***** DATA EXTRACTS
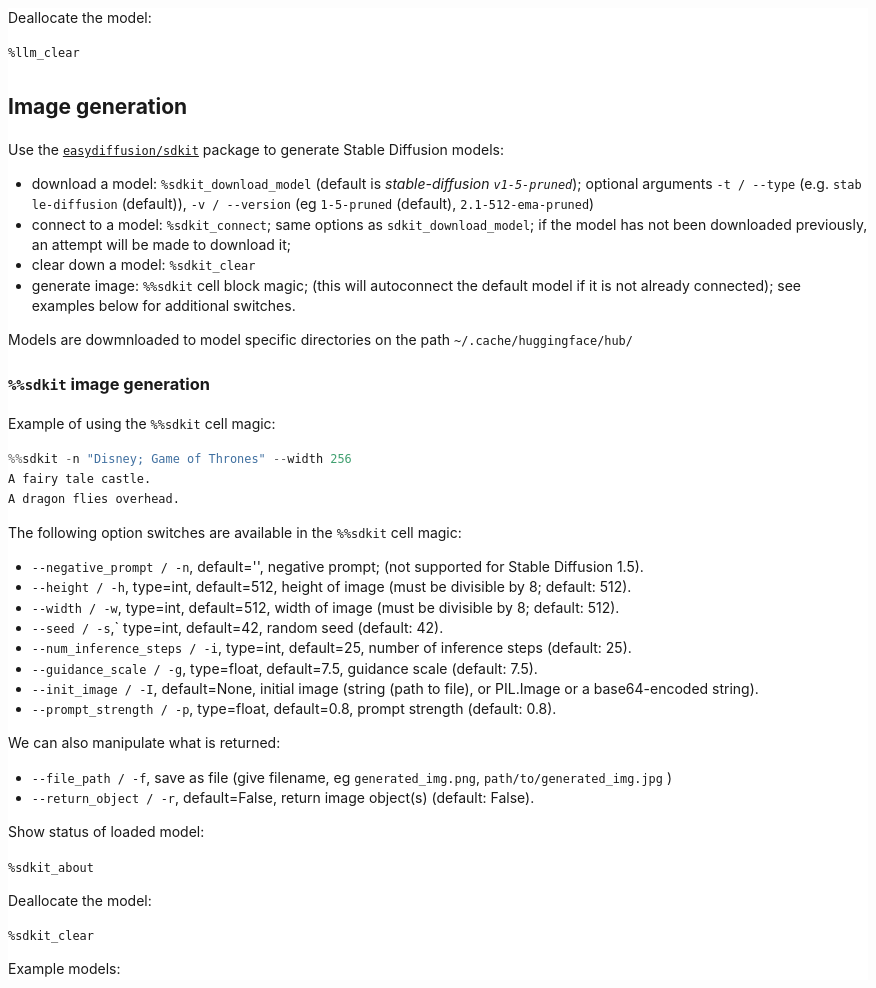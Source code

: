 Deallocate the model:

`%llm_clear`

## Image generation

Use the [`easydiffusion/sdkit`](https://github.com/easydiffusion/sdkit) package to generate Stable Diffusion models:

- download a model: `%sdkit_download_model` (default is *stable-diffusion `v1-5-pruned`*); optional arguments `-t / --type` (e.g. `stable-diffusion` (default)), `-v / --version` (eg `1-5-pruned` (default), `2.1-512-ema-pruned`)
- connect to a model: `%sdkit_connect`; same options as `sdkit_download_model`; if the model has not been downloaded previously, an attempt will be made to download it;
- clear down a model: `%sdkit_clear`
- generate image: `%%sdkit` cell block magic; (this will autoconnect the default model if it is not already connected); see examples below for additional switches.

Models are dowmnloaded to model specific directories on the path `~/.cache/huggingface/hub/`

### `%%sdkit` image generation

Example of using the `%%sdkit` cell magic:

```python
%%sdkit -n "Disney; Game of Thrones" --width 256
A fairy tale castle.
A dragon flies overhead.
```

The following option switches are available in the `%%sdkit` cell magic:

- `--negative_prompt / -n`, default='', negative prompt; (not supported for Stable Diffusion 1.5).
- `--height / -h`, type=int, default=512, height of image (must be divisible by 8; default: 512).
- `--width / -w`, type=int, default=512, width of image (must be divisible by 8; default: 512).
- `--seed / -s`,` type=int, default=42, random seed (default: 42).
- `--num_inference_steps / -i`, type=int, default=25, number of inference steps (default: 25).
- `--guidance_scale / -g`, type=float, default=7.5, guidance scale (default: 7.5).
- `--init_image / -I`, default=None, initial image (string (path to file), or PIL.Image or a base64-encoded string).
- `--prompt_strength / -p`, type=float, default=0.8, prompt strength (default: 0.8).

We can also manipulate what is returned:

- `--file_path / -f`, save as file (give filename, eg `generated_img.png`, `path/to/generated_img.jpg` )
- `--return_object / -r`, default=False, return image object(s) (default: False).

Show status of loaded model:

`%sdkit_about`

Deallocate the model:

`%sdkit_clear`

Example models:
**********
Write out exactly the lines from the one containing "type=int, default=512, width" through the end of the data, both included. Add nothing else.

- `--width / -w`, type=int, default=512, width of image (must be divisible by 8; default: 512).
- `--seed / -s`,` type=int, default=42, random seed (default: 42).
- `--num_inference_steps / -i`, type=int, default=25, number of inference steps (default: 25).
- `--guidance_scale / -g`, type=float, default=7.5, guidance scale (default: 7.5).
- `--init_image / -I`, default=None, initial image (string (path to file), or PIL.Image or a base64-encoded string).
- `--prompt_strength / -p`, type=float, default=0.8, prompt strength (default: 0.8).

We can also manipulate what is returned:

- `--file_path / -f`, save as file (give filename, eg `generated_img.png`, `path/to/generated_img.jpg` )
- `--return_object / -r`, default=False, return image object(s) (default: False).

Show status of loaded model:

`%sdkit_about`

Deallocate the model:

`%sdkit_clear`

Example models:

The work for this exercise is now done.